In order to run a real world user study, we implemented an interaction concept which combines the advantages of mobile services on the smartphone and stationary service machines, such as ATMs. In short, the user creates a transaction token using the smartphone which contains all information about the service transaction. Then, this token is transmitted to the public terminal and the service items are delivered. For instance, if a user wants to withdraw cash from her bank account, she uses her mobile phone to prepare the transaction (see Figure 1(left)). After specifying the amount of money and authenticating (Figure 1(middle)), the user goes to the ATM terminal and transmits the transaction token (e.g. by means of near ﬁeld communication (NFC)). By doing so, the withdrawal is triggered (see Figure 1(right)). In addition, the whole transaction can also take place at the terminal only.
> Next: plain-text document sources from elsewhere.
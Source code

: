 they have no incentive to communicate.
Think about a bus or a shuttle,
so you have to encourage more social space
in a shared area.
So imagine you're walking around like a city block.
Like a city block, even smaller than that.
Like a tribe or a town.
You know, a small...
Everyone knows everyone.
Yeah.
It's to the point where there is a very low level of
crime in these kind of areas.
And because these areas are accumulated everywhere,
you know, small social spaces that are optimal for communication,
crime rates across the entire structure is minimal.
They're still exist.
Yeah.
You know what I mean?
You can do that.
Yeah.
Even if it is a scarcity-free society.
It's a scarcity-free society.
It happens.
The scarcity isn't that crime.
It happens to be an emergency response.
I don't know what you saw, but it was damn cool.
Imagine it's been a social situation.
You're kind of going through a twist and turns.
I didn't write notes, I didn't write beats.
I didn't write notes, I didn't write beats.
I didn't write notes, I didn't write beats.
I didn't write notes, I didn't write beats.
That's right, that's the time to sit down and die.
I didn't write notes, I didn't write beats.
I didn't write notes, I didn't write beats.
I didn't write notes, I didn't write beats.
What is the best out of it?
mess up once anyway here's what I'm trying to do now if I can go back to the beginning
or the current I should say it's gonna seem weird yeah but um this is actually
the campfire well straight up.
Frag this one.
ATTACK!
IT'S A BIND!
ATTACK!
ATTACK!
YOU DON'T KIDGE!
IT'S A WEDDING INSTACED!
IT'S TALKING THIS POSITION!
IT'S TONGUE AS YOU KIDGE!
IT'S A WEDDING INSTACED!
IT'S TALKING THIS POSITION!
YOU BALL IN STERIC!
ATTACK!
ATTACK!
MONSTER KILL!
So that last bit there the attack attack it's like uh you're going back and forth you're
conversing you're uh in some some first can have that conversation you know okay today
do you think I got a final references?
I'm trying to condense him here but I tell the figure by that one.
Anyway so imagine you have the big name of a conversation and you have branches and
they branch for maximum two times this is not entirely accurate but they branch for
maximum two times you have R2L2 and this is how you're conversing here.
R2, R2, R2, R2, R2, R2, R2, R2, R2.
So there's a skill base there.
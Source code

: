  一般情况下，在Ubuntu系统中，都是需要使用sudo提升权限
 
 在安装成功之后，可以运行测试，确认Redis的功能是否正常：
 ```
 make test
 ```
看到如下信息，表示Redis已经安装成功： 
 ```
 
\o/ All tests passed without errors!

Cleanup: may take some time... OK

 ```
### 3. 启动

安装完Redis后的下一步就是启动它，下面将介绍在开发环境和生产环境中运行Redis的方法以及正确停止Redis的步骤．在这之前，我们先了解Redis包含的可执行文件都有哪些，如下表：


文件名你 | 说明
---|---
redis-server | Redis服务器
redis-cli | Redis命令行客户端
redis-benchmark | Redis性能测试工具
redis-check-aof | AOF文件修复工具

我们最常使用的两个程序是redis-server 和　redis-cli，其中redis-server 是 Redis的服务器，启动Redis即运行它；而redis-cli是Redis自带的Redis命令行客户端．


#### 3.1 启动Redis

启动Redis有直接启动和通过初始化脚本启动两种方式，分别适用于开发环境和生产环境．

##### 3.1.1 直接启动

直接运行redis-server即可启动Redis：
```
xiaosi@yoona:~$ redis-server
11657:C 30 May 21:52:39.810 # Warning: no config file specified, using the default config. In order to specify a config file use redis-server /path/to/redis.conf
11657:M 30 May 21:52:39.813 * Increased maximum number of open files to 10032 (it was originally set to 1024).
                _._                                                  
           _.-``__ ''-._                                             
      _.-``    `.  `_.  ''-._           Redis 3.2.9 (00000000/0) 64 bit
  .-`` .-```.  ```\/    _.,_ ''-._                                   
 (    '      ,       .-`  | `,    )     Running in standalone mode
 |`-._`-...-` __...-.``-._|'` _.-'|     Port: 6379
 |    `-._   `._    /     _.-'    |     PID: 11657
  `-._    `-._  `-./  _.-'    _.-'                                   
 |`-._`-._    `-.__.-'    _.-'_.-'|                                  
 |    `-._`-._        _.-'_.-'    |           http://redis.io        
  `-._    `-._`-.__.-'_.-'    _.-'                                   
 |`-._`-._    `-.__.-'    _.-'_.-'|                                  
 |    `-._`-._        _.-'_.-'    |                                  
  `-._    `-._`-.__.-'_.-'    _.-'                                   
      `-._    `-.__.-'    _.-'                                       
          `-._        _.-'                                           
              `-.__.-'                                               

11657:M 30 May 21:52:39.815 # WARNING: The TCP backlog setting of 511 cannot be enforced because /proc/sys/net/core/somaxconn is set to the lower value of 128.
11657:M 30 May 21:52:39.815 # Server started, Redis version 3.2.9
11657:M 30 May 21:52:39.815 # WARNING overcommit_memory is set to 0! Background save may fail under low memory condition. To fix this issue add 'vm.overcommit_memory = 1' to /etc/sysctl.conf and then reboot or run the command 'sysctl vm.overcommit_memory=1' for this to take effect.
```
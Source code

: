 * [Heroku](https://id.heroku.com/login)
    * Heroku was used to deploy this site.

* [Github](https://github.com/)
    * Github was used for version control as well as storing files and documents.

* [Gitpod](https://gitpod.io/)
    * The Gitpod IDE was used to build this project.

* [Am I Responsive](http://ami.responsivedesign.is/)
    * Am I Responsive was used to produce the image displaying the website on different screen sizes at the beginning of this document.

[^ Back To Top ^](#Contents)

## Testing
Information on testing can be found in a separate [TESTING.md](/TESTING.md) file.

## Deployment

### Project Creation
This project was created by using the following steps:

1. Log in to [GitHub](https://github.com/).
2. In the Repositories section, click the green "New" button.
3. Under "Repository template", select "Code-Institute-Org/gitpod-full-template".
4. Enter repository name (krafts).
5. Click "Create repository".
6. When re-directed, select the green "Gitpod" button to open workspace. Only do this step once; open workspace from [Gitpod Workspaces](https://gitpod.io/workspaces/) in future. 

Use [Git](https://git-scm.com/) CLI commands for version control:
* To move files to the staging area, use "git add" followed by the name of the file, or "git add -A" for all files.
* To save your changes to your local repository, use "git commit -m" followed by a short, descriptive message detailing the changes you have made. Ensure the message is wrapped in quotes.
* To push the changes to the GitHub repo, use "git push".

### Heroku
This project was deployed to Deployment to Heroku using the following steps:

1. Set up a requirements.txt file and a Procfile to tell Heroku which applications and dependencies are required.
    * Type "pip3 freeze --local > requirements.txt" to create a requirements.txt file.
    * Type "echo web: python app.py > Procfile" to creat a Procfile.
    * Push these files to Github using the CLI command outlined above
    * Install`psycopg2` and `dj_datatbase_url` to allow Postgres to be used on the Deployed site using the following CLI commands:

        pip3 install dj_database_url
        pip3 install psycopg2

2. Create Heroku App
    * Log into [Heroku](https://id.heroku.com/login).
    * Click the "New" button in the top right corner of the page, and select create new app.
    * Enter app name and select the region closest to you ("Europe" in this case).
We present results of a four week long real world user study, in which we investigated whether hybrid approaches would actually be used. The results show that users accept the hybrid service as they understood that they could use down downtimes (like bus rides) to prepare the interaction with the public terminal. Our findings give novel insights about security relevant aspects such as where and when users interact with the mobile service before accessing the public terminal. So the preparation of the transaction on the mobile phone was often conducted much further away from the terminal than expected (81.0% with a distance greater than 400m) and earlier than expected (82.1% at least 5 minutes in advance).